Ora, se vocês examinarem direitinho, vocês verão que essa característica do ser é compartilhada com qualquer ente individual pertencente à espécie humana. Um ser humano pode ser pensado? Não, ele só pode ser pensado sob partes ou aspectos, assim como o ser. Se eu estou pensando numa montanha, ou no Estado brasileiro, eles são aspectos do ser, mas são apenas aspectos parcelares; eles não são o ser. Procurem se lembrar de alguma pessoa que vocês conheçam bem, da qual vocês gostem, e tentem defini-la. Vocês só conseguirão lembrar-se de aspectos parciais. Vocês não conseguem pensar na pessoa como um todo, nunca; no entanto vocês conhecem a pessoa. A simples experiência da convivência humana nos ensina que existem entes que são cognoscíveis mas não são pensáveis, porque se fossem pensáveis eles se reduziriam a conteúdos da nossa consciência.
Tome-se como exemplo o conceito de uma figura geométrica, que é constituída de traços perfeitamente definidos e que, na verdade, só existe no pensamento: o conceito de quadrado ou de triângulo, digamos. O quadrado geométrico é pensado como um todo porque ele não contém nada mais além da sua definição geométrica. Para esta definição é indiferente a matéria de que vai se constituir o quadrado ou o triângulo: se é de papel, de madeira, de cartolina, etc., não interessa. Isso quer dizer que a figura geométrica pode ser pensada como um todo, porque tudo que existe nela está contido na sua definição e mais nada.

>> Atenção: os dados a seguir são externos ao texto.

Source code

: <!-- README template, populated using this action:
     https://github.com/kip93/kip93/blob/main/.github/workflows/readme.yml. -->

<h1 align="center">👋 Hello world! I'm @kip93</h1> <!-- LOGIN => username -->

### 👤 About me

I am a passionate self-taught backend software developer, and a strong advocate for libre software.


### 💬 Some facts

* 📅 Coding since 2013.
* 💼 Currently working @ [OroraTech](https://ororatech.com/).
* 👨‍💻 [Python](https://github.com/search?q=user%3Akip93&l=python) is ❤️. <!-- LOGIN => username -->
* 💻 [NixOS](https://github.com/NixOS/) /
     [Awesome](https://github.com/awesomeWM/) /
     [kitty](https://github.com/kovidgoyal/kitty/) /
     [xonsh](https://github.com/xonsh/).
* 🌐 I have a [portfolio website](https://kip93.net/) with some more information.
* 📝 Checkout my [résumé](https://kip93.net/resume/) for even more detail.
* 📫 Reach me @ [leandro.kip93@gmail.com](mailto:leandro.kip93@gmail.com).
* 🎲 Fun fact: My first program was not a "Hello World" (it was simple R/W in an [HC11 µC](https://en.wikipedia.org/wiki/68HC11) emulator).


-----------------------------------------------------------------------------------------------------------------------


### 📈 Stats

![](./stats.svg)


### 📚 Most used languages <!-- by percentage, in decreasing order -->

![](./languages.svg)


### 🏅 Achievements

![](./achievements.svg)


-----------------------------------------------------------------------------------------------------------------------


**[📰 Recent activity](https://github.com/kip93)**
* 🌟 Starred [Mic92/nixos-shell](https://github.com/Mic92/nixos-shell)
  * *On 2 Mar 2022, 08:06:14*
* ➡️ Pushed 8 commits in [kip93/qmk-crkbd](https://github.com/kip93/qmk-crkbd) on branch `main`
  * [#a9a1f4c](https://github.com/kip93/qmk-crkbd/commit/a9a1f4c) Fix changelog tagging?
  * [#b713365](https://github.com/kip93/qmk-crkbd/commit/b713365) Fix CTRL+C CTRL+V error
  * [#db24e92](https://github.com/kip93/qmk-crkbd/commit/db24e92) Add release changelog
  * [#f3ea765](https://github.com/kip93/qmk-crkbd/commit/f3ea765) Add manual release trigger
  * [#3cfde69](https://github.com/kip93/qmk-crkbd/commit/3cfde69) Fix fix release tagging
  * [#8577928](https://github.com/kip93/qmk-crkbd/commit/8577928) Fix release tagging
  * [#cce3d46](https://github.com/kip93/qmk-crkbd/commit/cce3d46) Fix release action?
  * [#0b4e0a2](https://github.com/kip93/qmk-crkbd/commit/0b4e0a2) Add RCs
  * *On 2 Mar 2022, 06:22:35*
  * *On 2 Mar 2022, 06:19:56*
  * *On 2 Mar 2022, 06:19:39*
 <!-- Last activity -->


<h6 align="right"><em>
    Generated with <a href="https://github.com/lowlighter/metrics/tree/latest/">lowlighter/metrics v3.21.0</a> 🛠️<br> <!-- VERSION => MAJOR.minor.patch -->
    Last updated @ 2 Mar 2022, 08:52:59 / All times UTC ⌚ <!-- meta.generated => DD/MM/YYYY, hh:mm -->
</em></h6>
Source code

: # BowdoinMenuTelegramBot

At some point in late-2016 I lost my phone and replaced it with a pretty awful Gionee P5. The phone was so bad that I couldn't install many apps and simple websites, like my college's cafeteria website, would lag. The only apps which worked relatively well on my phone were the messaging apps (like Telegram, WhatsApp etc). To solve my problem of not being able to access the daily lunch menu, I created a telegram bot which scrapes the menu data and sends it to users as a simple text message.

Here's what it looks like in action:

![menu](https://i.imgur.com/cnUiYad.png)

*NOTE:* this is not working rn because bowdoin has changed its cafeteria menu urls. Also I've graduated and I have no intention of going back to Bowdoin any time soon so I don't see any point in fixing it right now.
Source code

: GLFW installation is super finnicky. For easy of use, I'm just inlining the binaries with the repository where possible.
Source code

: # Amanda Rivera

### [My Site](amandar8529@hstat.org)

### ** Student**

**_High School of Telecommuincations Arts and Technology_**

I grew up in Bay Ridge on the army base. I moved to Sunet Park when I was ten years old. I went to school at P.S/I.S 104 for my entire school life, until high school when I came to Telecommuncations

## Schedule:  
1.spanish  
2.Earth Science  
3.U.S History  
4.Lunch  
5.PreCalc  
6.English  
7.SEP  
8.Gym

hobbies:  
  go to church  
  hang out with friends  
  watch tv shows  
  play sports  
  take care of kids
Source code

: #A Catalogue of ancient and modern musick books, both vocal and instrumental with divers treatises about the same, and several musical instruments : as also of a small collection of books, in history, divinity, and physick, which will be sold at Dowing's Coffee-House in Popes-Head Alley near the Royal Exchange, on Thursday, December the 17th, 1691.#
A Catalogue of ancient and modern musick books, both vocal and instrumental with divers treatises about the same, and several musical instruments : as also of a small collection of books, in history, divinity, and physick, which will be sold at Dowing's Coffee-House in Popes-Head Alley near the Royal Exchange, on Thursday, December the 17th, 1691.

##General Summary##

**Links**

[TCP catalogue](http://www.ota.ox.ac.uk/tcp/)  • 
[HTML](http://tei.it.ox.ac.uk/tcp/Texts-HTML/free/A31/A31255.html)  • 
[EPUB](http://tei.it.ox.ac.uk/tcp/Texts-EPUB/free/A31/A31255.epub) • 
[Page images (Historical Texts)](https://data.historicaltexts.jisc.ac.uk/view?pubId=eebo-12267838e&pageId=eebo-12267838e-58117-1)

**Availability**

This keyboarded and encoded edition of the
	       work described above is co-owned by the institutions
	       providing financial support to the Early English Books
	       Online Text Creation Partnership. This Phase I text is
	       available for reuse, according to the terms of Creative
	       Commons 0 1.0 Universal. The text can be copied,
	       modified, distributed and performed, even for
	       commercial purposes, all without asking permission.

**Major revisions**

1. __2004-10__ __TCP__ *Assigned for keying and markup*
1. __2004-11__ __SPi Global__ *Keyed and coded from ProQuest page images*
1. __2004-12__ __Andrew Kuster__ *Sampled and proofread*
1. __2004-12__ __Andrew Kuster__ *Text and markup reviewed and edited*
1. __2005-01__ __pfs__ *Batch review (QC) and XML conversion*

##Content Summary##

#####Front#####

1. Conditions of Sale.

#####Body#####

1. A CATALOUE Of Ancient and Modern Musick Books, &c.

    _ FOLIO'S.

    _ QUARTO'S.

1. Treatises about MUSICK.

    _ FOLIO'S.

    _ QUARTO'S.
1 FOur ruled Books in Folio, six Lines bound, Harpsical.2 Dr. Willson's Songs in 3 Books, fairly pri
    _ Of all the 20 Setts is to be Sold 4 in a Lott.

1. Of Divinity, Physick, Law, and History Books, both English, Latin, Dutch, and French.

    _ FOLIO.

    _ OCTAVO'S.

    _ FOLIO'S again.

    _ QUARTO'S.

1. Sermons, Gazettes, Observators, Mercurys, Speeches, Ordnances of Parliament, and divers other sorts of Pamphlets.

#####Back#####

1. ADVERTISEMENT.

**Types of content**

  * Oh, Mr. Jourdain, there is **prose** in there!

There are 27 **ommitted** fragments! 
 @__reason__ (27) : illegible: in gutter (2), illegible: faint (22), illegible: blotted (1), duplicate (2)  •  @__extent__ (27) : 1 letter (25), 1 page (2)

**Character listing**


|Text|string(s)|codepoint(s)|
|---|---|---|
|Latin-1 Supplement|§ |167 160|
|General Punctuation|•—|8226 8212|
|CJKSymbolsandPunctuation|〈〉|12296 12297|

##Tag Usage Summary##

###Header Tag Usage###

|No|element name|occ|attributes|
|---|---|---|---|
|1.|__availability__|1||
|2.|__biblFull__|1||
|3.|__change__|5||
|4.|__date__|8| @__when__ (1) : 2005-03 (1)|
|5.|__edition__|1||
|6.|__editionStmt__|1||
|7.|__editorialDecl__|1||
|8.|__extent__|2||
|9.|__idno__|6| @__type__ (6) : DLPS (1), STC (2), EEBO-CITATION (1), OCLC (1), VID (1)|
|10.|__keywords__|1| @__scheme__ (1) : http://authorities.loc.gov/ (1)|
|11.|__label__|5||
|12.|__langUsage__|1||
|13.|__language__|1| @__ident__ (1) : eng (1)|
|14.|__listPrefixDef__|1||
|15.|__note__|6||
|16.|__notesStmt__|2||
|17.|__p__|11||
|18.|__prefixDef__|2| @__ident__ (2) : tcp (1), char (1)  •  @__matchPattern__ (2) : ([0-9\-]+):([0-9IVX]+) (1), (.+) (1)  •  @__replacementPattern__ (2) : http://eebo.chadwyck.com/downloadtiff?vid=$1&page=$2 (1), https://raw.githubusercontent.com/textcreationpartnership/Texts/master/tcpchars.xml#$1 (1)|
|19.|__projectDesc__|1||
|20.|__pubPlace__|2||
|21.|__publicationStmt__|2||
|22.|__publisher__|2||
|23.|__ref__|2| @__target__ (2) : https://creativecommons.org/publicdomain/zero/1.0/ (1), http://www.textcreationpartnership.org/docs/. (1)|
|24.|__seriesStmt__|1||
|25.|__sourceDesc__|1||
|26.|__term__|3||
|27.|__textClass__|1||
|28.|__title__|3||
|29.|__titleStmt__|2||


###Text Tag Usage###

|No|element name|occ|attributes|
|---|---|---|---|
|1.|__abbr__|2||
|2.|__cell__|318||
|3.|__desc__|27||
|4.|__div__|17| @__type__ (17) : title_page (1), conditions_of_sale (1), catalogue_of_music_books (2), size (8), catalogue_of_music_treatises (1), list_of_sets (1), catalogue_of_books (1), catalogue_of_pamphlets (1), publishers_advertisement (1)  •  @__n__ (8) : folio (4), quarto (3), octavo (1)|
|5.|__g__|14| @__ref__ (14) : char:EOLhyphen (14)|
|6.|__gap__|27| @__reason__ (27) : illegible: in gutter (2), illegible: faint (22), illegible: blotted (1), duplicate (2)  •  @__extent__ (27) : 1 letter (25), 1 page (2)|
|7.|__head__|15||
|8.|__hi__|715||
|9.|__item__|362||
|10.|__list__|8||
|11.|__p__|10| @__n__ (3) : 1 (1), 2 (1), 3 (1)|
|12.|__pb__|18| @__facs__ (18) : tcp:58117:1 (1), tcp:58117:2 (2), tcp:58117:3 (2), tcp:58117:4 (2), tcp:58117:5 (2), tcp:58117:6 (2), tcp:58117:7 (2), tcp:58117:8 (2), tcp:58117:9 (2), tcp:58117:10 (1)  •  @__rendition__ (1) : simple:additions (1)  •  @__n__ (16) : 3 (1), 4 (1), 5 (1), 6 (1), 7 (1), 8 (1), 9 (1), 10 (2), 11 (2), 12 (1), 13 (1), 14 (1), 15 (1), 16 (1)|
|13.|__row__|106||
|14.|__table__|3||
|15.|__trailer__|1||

Porém, qualquer ente real --- eu dou o exemplo da espécie humana, mas isso pode ser aplicado a outros entes também --- pode ser conhecido individualmente, mas ele só pode ser pensado ou como espécie (por exemplo, você sabe que a pessoa é um ser humano) ou individualmente. Se tentarem pensar-lhe individualmente, vocês só vão pensar em aspectos. Por exemplo, façam uma imagem da pessoa: na imagem que aparece na sua memória a pessoa estará com alguma idade, geralmente a idade que ela tem agora. Ou, se é uma pessoa morta, a última idade com que vocês a viram. Mas ela só teve esta idade? Todo mundo nasceu bebê, depois virou adulto, depois ficou velho e depois morreu. Vocês não podem pensar numa pessoa com todas as idades que a compõem. Isso demonstra que vocês a conhecem imperfeitamente. Tanto é assim que que vocês reconhecem-na de novo e de novo cada vez que a vêem ou cada vez que pensam nela; então vocês não podem dizer que se trata de uma desconhecida, e, no entanto, esta pessoa é [0:30] impensável. Vocês só podem pensar-lhe com aspectos abstrativos. Por exemplo, se vocês separam uma idade das outras idades e lembram-se da pessoa com essa idade. Toda vez que vocês se lembrarem dessa pessoa ela estará numa determinada posição do espaço: de pé, sentada, deitada, falando, quieta; mas ela não pode estar fazendo tudo isso ao mesmo tempo. E, no entanto, ao longo de sua vida ela fez tudo isso. E, se não tivesse feito tudo isso, não existiria realmente; existiria só como conceito abstrato.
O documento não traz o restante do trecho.